## [LISTED ENTRIES]
::::::::::

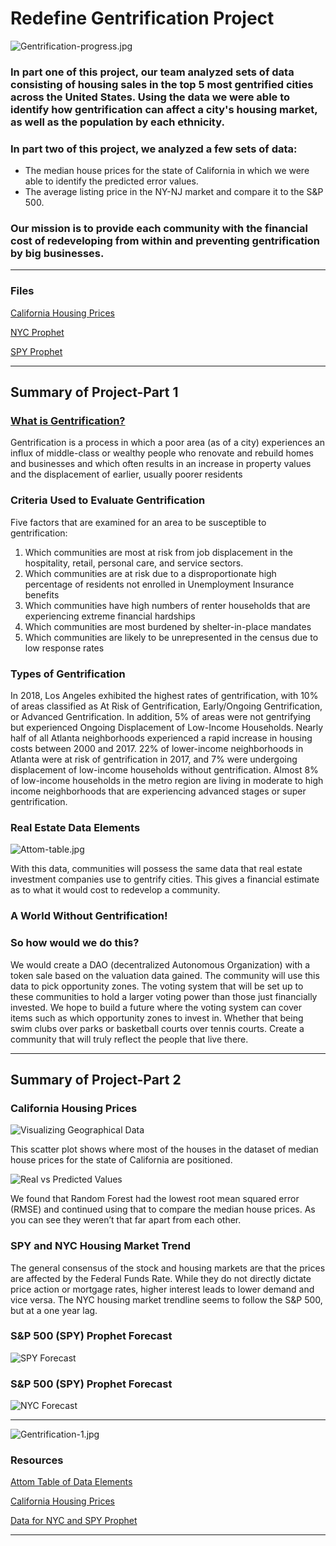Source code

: # Redefine Gentrification Project

![Gentrification-progress.jpg](Images/Gentrification-progress.jpg)

### In part one of this project, our team analyzed sets of data consisting of housing sales in the top 5 most gentrified cities across the United States. Using the data we were able to identify how gentrification can affect a city's housing market, as well as the population by each ethnicity.

### In part two of this project, we analyzed a few sets of data:

* The median house prices for the state of California in which we were able to identify the predicted error values.
* The average listing price in the NY-NJ market and compare it to the S&P 500.

### Our mission is to provide each community with the financial cost of redeveloping from within and preventing gentrification by big businesses.

- - -

### Files

[California Housing Prices](Part-2/house_price_prediction.ipynb)

[NYC Prophet](Part-2/NYC_Prophet.ipynb)

[SPY Prophet](Part-2/SPY_Prophet.ipynb)


- - -

## Summary of Project-Part 1

### **[What is Gentrification?](https://www.youtube.com/embed/OFKJ45J-LMg)**

Gentrification is a process in which a poor area (as of a city) experiences an influx of middle-class or wealthy people who renovate and rebuild homes and businesses and which often results in an increase in property values and the displacement of earlier, usually poorer residents

### **Criteria Used to Evaluate Gentrification**

Five factors that are examined for an area to be susceptible to gentrification:
1. Which communities are most at risk from job displacement in the hospitality, retail, personal care, and service sectors.
2. Which communities are at risk due to a disproportionate high percentage of residents not enrolled in Unemployment Insurance benefits
3. Which communities have high numbers of renter households that are experiencing extreme financial hardships
4. Which communities are most burdened by shelter-in-place mandates
5. Which communities are likely to be unrepresented in the census due to low response rates

### **Types of Gentrification**

In 2018, Los Angeles exhibited the highest rates of gentrification, with 10% of areas classified as At Risk of Gentrification, Early/Ongoing Gentrification, or Advanced Gentrification. In addition, 5% of areas were not gentrifying but experienced Ongoing Displacement of Low-Income Households. Nearly half of all Atlanta neighborhoods experienced a rapid increase in housing costs between 2000 and 2017. 22% of lower-income neighborhoods in Atlanta were at risk of gentrification in 2017, and 7% were undergoing displacement of low-income households without gentrification. Almost 8% of low-income households in the metro region are living in moderate to high income neighborhoods that are experiencing advanced stages or super gentrification.

### **Real Estate Data Elements**

![Attom-table.jpg](Images/Attom-table.png)

With this data, communities will possess the same data that real estate investment companies use to gentrify cities. This gives a financial estimate as to what it would cost to redevelop a community.

### **A World Without Gentrification!**

### **So how would we do this?**
We would create a DAO (decentralized Autonomous Organization) with a token sale based on the valuation data gained. The community will use this data to pick opportunity zones. The voting system that will be set up to these communities to hold a larger voting power than those just financially invested. We hope to build a future where the voting system can cover items such as which opportunity zones to invest in. Whether that being swim clubs over parks or basketball courts over tennis courts. Create a community that will truly reflect the people that live there. 

- - -

## Summary of Project-Part 2

### **California Housing Prices**

![Visualizing Geographical Data](Images/Geo_data_plot.png)

This scatter plot shows where most of the houses in the dataset of median house prices for the state of California are positioned.

![Real vs Predicted Values](Images/Real_vs_Predicted_plot.png)

We found that Random Forest had the lowest root mean squared error (RMSE) and continued using that to compare the median house prices. As you can see they weren’t that far apart from each other.

### **SPY and NYC Housing Market Trend**

The general consensus of the stock and housing markets are that the prices are affected by the Federal Funds Rate. While they do not directly dictate price action or mortgage rates, higher interest leads to lower demand and vice versa. The NYC housing market trendline seems to follow the S&P 500, but at a one year lag. 

### **S&P 500 (SPY) Prophet Forecast**

![SPY Forecast](Images/spy_forecast.png)

### **S&P 500 (SPY) Prophet Forecast**

![NYC Forecast](Images/nyc_forecast.png)

- - -

![Gentrification-1.jpg](Images/Gentrification-1.jpg)

### Resources

[Attom Table of Data Elements](https://www.attomdata.com/data/)

[California Housing Prices](https://www.kaggle.com/datasets/camnugent/california-housing-prices?resource=download)

[Data for NYC and SPY Prophet](https://fred.stlouisfed.org/series/FEDFUNDS)

- - -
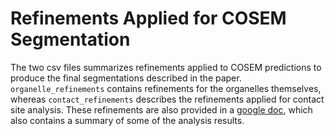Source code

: # Refinements Applied for COSEM Segmentation
The two csv files summarizes refinements applied to COSEM predictions to produce the final segmentations described in the paper.  `organelle_refinements` contains refinements for the organelles themselves, whereas `contact_refinements` describes the refinements applied for contact site analysis. These refinements are also provided in a [google doc](https://docs.google.com/spreadsheets/d/1gRS_XGk53f-ts_7I7cVfw36utx2fgIwnUj0Aa0ubhtQ/edit#gid=1047045284), which also contains a summary of some of the analysis results.

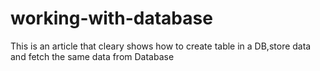 # working-with-database
This is an article that cleary shows how to create table in a DB,store data and fetch the same data from Database
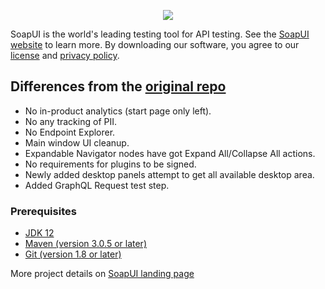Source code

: <p align="center">
	<a href="https://soapui.org/">
	  <img src="SoapUI-oss-logo.png">
	</a>
</p>

SoapUI is the world's leading testing tool for API testing. See the [SoapUI website](https://www.soapui.org/) to learn more.
By downloading our software, you agree to our [license](https://www.soapui.org/developers-corner/soapui-license.html) and [privacy policy](https://smartbear.com/privacy/).

## Differences from the [original repo](https://github.com/SmartBear/soapui)
* No in-product analytics (start page only left).
* No any tracking of PII.
* No Endpoint Explorer. 
* Main window UI cleanup.
* Expandable Navigator nodes have got Expand All/Collapse All actions.
* No requirements for plugins to be signed.
* Newly added desktop panels attempt to get all available desktop area.
* Added GraphQL Request test step.

### Prerequisites

* [JDK 12](http://www.oracle.com/technetwork/java/javase/downloads/index.html)
* [Maven (version 3.0.5 or later)](http://maven.apache.org/)
* [Git (version 1.8 or later)](http://git-scm.com)

More project details on [SoapUI landing page](https://github.com/SmartBear/soapui/blob/next/README.md)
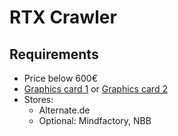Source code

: # RTX Crawler

## Requirements

- Price below 600€
- [Graphics card 1](https://www.alternate.de/EVGA/GeForce-RTX-3060-XC-GAMING-Grafikkarte/html/product/1727976) or [Graphics card 2](https://www.alternate.de/GIGABYTE/GeForce-RTX-3060-EAGLE-OC-12G-Grafikkarte/html/product/1723539)
- Stores:
  - Alternate.de
  - Optional: Mindfactory, NBB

::::::::::

## [WORK TASK]
Repeat word for word, leaving out the pictures, each line of the records from the line that holds "available desktop area." through the final one.

## [OUTPUT OF THE EXERCISE]
* Newly added desktop panels attempt to get all available desktop area.
* Added GraphQL Request test step.

### Prerequisites

* [JDK 12](http://www.oracle.com/technetwork/java/javase/downloads/index.html)
* [Maven (version 3.0.5 or later)](http://maven.apache.org/)
* [Git (version 1.8 or later)](http://git-scm.com)

More project details on [SoapUI landing page](https://github.com/SmartBear/soapui/blob/next/README.md)
Source code

: # RTX Crawler

## Requirements

- Price below 600€
- [Graphics card 1](https://www.alternate.de/EVGA/GeForce-RTX-3060-XC-GAMING-Grafikkarte/html/product/1727976) or [Graphics card 2](https://www.alternate.de/GIGABYTE/GeForce-RTX-3060-EAGLE-OC-12G-Grafikkarte/html/product/1723539)
- Stores:
  - Alternate.de
  - Optional: Mindfactory, NBB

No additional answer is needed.